Her father, Nwoko Paul, was a boxer who moved to the UK – first to St Helens, then Liverpool, from Calabar, Nigeria, when he was 15.

His promoters found his name difficult to pronounce, so he became known as Victor Paul.

He and Lillian met in Toxteth in the 1960s, where her sister, Maria’s Aunt Helen – known to the family as Nellie – already lived. Lillian was initially drawn to the vibrant community for its energy and the music of its many clubs.

But when she fell in love with Nwoko, she was faced with a heartbreaking dilemma.

“My mum’s family said: ‘You have to choose’,” mum-of-three Maria says. “It was her family or my dad. She picked him and moved to L8, which shows hr strength. That’s what she did for love.

(Colin Lane/Liverpool Echo)

“You can imagine that L8 was where my mum felt safe bringing up black children.

“She would go and see my nan now and again and she’d take us with her, but growing up I don’t remember my mum’s family coming to see her – except my Aunt Nellie, who was in L8 and also had mixed-race children.

“I remember when we went to my nan’s she would usher us in so no- one could see us.

“We would go in and my uncle, who must have been 20-odd, maybe 30, would be sitting in a chair. We had to cross the living room and he wouldn’t even look at us.

“I just thought he was sick! He just sat there looking at the TV. I’m glad I was oblivious to it.

“I always used to feel sorry for my mum because she was always a bit sad for a day or two after we went to see my nan.

“It’s only when you grow up that it makes sense.”

Maria’s parents were married for 10 years, but there has been no trace of Nwoko in the years since they split, and she believes he could have been deported to Nigeria.

(Liverpool Echo)

She named her company, Nwoko Arts, in tribute to him.

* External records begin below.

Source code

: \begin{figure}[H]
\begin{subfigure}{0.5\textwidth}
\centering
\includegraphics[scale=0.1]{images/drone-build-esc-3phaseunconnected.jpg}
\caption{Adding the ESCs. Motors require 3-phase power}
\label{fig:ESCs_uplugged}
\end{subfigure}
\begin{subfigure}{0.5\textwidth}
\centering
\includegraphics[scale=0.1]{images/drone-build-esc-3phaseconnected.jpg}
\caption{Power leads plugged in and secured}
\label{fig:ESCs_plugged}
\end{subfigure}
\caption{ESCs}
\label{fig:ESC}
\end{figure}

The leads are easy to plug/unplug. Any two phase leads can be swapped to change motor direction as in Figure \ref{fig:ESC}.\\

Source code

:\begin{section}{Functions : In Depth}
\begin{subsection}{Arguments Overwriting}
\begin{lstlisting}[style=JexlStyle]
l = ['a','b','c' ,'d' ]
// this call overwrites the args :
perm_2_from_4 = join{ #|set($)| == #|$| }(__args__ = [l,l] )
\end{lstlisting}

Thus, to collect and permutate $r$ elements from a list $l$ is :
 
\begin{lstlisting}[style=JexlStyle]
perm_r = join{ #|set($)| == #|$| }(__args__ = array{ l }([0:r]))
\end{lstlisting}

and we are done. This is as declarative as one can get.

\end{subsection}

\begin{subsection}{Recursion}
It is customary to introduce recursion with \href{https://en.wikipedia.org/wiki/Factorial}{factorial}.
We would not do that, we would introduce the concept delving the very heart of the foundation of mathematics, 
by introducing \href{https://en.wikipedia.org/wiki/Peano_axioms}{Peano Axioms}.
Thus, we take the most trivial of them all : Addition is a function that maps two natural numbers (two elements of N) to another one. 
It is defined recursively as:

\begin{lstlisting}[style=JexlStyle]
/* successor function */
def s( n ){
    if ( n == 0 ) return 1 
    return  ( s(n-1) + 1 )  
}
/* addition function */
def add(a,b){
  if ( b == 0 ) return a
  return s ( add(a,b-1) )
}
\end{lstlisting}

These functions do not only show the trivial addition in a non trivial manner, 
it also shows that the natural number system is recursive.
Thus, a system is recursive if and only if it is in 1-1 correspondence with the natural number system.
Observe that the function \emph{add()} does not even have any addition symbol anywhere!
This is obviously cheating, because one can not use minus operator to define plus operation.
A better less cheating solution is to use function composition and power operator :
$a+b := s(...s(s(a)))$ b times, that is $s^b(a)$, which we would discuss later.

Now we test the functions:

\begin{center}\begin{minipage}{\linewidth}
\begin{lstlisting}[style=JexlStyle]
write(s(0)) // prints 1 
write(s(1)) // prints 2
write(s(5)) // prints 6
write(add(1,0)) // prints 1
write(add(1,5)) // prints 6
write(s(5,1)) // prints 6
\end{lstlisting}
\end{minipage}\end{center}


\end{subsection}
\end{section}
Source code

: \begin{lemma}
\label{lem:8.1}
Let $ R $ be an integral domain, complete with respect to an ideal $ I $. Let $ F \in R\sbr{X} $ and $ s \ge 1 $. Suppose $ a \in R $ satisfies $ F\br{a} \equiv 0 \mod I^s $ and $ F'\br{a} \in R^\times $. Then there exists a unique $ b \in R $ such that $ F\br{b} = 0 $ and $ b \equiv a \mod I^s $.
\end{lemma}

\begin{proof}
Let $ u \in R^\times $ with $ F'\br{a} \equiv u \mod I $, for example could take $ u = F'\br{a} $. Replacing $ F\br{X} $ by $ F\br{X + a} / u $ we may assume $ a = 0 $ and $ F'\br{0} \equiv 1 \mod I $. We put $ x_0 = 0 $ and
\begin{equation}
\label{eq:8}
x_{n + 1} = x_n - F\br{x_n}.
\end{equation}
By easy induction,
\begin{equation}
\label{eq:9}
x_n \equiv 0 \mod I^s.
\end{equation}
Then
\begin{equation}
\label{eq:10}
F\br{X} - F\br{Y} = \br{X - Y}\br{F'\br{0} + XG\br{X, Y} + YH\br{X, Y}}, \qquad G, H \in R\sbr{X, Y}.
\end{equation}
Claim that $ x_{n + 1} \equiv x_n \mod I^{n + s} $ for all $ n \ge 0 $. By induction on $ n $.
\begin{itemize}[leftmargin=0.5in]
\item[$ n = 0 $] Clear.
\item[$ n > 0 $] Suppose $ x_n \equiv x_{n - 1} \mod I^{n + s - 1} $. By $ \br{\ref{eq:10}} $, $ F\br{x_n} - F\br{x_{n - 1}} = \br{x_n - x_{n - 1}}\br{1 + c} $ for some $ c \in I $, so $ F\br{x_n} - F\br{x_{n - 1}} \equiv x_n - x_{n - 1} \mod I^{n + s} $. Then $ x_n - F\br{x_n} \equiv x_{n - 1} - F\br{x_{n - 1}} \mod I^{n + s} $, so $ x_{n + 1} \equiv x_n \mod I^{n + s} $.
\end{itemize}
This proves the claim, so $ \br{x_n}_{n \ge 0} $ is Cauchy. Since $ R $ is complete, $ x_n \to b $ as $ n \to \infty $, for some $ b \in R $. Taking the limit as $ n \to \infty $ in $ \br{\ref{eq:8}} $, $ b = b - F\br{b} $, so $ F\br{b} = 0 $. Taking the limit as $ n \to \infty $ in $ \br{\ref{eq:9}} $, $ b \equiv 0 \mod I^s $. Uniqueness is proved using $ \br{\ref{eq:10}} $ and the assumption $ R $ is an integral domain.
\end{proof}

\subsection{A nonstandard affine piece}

“When they split up, we don’t know what happened to him,” she says. “I’ve been on the births and deaths register and there’s nothing.”

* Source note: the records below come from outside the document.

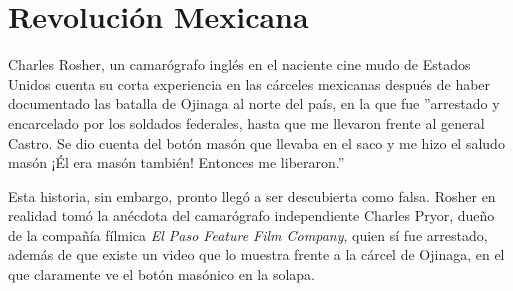\chapter{Revolución Mexicana}

Charles Rosher, un camarógrafo inglés en el naciente cine mudo de Estados Unidos cuenta su corta experiencia en las cárceles mexicanas después de haber documentado las batalla de Ojinaga al norte del país, en la que fue ''arrestado y encarcelado por los soldados federales, hasta que me llevaron frente al general Castro. Se dio cuenta del botón masón que llevaba en el saco y me hizo el saludo masón ¡Él era masón también! Entonces me liberaron.''\cite{rocha2003}

Esta historia, sin embargo, pronto llegó a ser descubierta como falsa. Rosher en realidad tomó la anécdota del camarógrafo independiente Charles Pryor, dueño de la compañía fílmica \emph{El Paso Feature Film Company}\cite{worthington2010}, quien sí fue arrestado, además de que existe un video que lo muestra frente a la cárcel de Ojinaga, en el que claramente ve el botón masónico en la solapa.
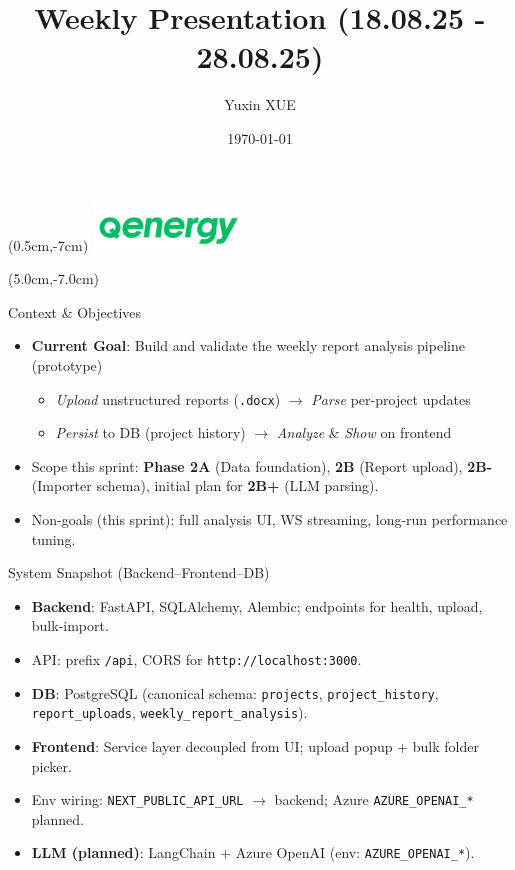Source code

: \documentclass [aspectratio=169]{beamer}
\title[]{Weekly Presentation (18.08.25 - 28.08.25)}
\author[]{Yuxin XUE}
\institute[]{Faculty IV -- Electrical Engineering and Computer Science\\
Technische Universität Berlin}
\date{\today}
\begin{document}
{
\begin{frame}
    \titlepage
    \begin{textblock*}{4cm}(0.5cm,-7cm)
        \includegraphics[width=4cm]{qenergy.png}
    \end{textblock*}
    \begin{textblock*}{8cm}(5.0cm,-7.0cm)
        \huge {}
    \end{textblock*}
\end{frame}
}

\begin{frame}{Context \& Objectives}
\begin{itemize}
    \item \textbf{Current Goal}: Build and validate the weekly report analysis pipeline (prototype)
    \begin{itemize}
        \item \textit{Upload} unstructured reports (\texttt{.docx}) $\rightarrow$ \textit{Parse} per-project updates
        \item \textit{Persist} to DB (project history) $\rightarrow$ \textit{Analyze} \& \textit{Show} on frontend
    \end{itemize}
    \item Scope this sprint: \textbf{Phase 2A} (Data foundation), \textbf{2B} (Report upload), \textbf{2B-} (Importer schema), initial plan for \textbf{2B+} (LLM parsing).
    \item Non-goals (this sprint): full analysis UI, WS streaming, long-run performance tuning.
\end{itemize}
\end{frame}

\begin{frame}{System Snapshot (Backend–Frontend–DB)}
\begin{itemize}
    \item \textbf{Backend}: FastAPI, SQLAlchemy, Alembic; endpoints for health, upload, bulk-import.
    \item API: prefix \texttt{/api}, CORS for \texttt{http://localhost:3000}.
    \item \textbf{DB}: PostgreSQL (canonical schema: \texttt{projects}, \texttt{project\_history}, \texttt{report\_uploads}, \texttt{weekly\_report\_analysis}).
    \item \textbf{Frontend}: Service layer decoupled from UI; upload popup + bulk folder picker.
    \item Env wiring: \texttt{NEXT\_PUBLIC\_API\_URL} $\rightarrow$ backend; Azure \texttt{AZURE\_OPENAI\_*} planned.
    \item \textbf{LLM (planned)}: LangChain + Azure OpenAI (env: \texttt{AZURE\_OPENAI\_*}).
\end{itemize}
\end{frame}
\end{document}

Lillian became a single parent struggling on limited resources, and she was determined to keep her children connected with their Nigerian heritage.

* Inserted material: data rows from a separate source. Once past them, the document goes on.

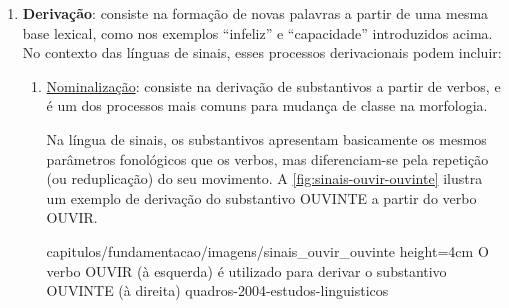 \begin{enumerate}
    \item \textbf{Derivação}: consiste na formação de novas palavras a partir de uma mesma base lexical, como nos exemplos ``infeliz'' e ``capacidade'' introduzidos acima. No contexto das línguas de sinais, esses processos derivacionais podem incluir:


          \begin{enumerate}
              \item \underline{Nominalização}: consiste na derivação de substantivos a partir de verbos, e é um dos processos mais comuns para mudança de classe na morfologia.

                    Na língua de sinais, os substantivos apresentam basicamente os mesmos parâmetros fonológicos que os verbos, mas diferenciam-se pela repetição (ou reduplicação) do seu movimento. A \autoref{fig:sinais-ouvir-ouvinte} ilustra um exemplo de derivação do substantivo OUVINTE a partir do verbo OUVIR.

                    {capitulos/fundamentacao/imagens/sinais_ouvir_ouvinte} %
                    {height=4cm} %
                    {O verbo OUVIR (à esquerda) é utilizado para derivar o substantivo OUVINTE (à direita)} %
                    {quadros-2004-estudos-linguisticos} %






\end{enumerate}
\end{enumerate}
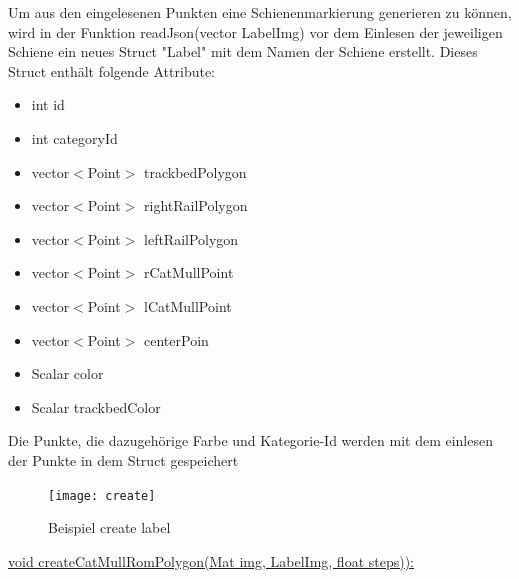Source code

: \documentclass[11pt]{scrartcl}
\begin{document}
\noindent
Um aus den eingelesenen Punkten eine Schienenmarkierung generieren zu können, wird in der Funktion readJson(vector LabelImg) vor dem Einlesen der jeweiligen Schiene ein neues Struct "Label" mit dem Namen der Schiene erstellt. Dieses Struct enthält folgende Attribute:
\begin{itemize}
	\item int id
	\item int categoryId
	\item vector$<$Point$>$ trackbedPolygon
	\item vector$<$Point$>$  rightRailPolygon
	\item vector$<$Point$>$  leftRailPolygon
	\item vector$<$Point$>$  rCatMullPoint
	\item vector$<$Point$>$  lCatMullPoint
	\item vector$<$Point$>$  centerPoin
	\item Scalar color
	\item Scalar trackbedColor
\end{itemize}
\noindent
Die Punkte, die dazugehörige Farbe und Kategorie-Id werden mit dem einlesen der Punkte in dem Struct gespeichert
\begin{figure}[H]
  \texttt{[image: create]}
  \caption{Beispiel create label}
\end{figure}
\noindent
\underline{ void createCatMullRomPolygon(Mat img, LabelImg, float steps)):}
\\
\end{document}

“She would cook African food for us, and she did it to instil that culture in us,” Maria smiles.

“I hated it when I was a kid because I wanted chips and egg!”

Mum-of-six Lillian – also known as poet Lily Paul – later moved to Everton and died in 2008.

Five years ago, Maria and Margaret O’Connell, formerly of the Lantern Theatre, secured funding for her long-awaited project.

She began by talking to women she knew in L8, by now in their 70s, about their experiences.

“I knew them and they trusted me,” she says. “They were able to give me their stories honestly. As someone from that community, I didn’t want their stories to be lost or someone coming into our com-munity to tell them.”

It turned into a scratch performance, Married in Black, which was a sell-out at the Lantern Theatre.

That has now evolved into Sweet Mother – and Maria says it’s still very much a work in progress.

“There is so much material,” she says. “You could literally do a six- hour play with it.

“The stories are so strong – they are about struggling, about getting by. There’s so much I wanted to put in it, which is good! It’s better to have more material than not.”

The latest phase of the project is being staged at the Royal Court Studio on March 13 and 14 with a grant from the Arts Council.

Maria says: “I’m made up that it’s progressed to this point. People should be able to come to a theatre in the city centre and watch their stories being told.

“However, this doesn’t feel like the end. I’m hoping to tour it next year and I’ve got an idea of doing a pilot for a drama series. Each episode would tell a different woman’s story.

“It’s exciting, and this is only the start of it.”

Sweet Mother is at the Royal Court Studio on Friday, March 13 and Saturday, March 14, at 7.30pm.

Tickets are £12 (£10 concessions) from www.liverpoolsroyalcourt.com or call the box office on 0151 709 4321.

There will also be a launch event at the Caribbean Centre, Upper Parliament Street, on February 28.